(Recorded data)
*** Begin section ***

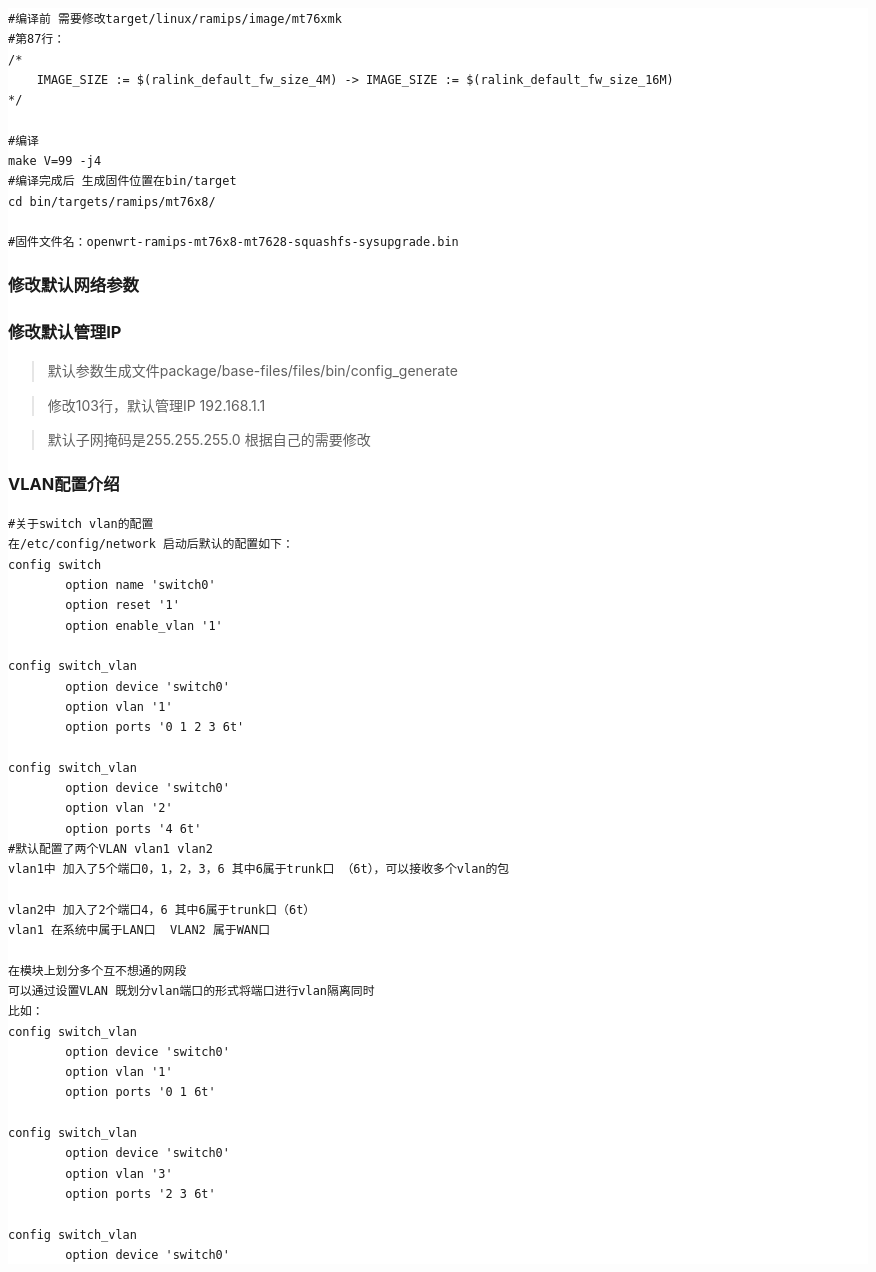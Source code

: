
 ```
#编译前 需要修改target/linux/ramips/image/mt76xmk
#第87行：
/*
	IMAGE_SIZE := $(ralink_default_fw_size_4M) -> IMAGE_SIZE := $(ralink_default_fw_size_16M)
*/

#编译 
make V=99 -j4 
#编译完成后 生成固件位置在bin/target
cd bin/targets/ramips/mt76x8/

#固件文件名：openwrt-ramips-mt76x8-mt7628-squashfs-sysupgrade.bin
```

### 修改默认网络参数

### 修改默认管理IP

> 默认参数生成文件package/base-files/files/bin/config_generate

> 修改103行，默认管理IP 192.168.1.1

> 默认子网掩码是255.255.255.0 根据自己的需要修改

### VLAN配置介绍

```
#关于switch vlan的配置
在/etc/config/network 启动后默认的配置如下：
config switch
        option name 'switch0'
        option reset '1'
        option enable_vlan '1'

config switch_vlan
        option device 'switch0'
        option vlan '1'
        option ports '0 1 2 3 6t'

config switch_vlan
        option device 'switch0'
        option vlan '2'
        option ports '4 6t'
#默认配置了两个VLAN vlan1 vlan2
vlan1中 加入了5个端口0，1，2，3，6 其中6属于trunk口 （6t），可以接收多个vlan的包

vlan2中 加入了2个端口4，6 其中6属于trunk口（6t）
vlan1 在系统中属于LAN口  VLAN2 属于WAN口 

在模块上划分多个互不想通的网段
可以通过设置VLAN 既划分vlan端口的形式将端口进行vlan隔离同时
比如：
config switch_vlan
        option device 'switch0'
        option vlan '1'
        option ports '0 1 6t'

config switch_vlan
        option device 'switch0'
        option vlan '3'
        option ports '2 3 6t'

config switch_vlan
        option device 'switch0'
```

*** End section ***

* **Description of the task**:
What is needed is the number of lines above that include the string "ramips", and nothing else.

* **Result for this task**:
3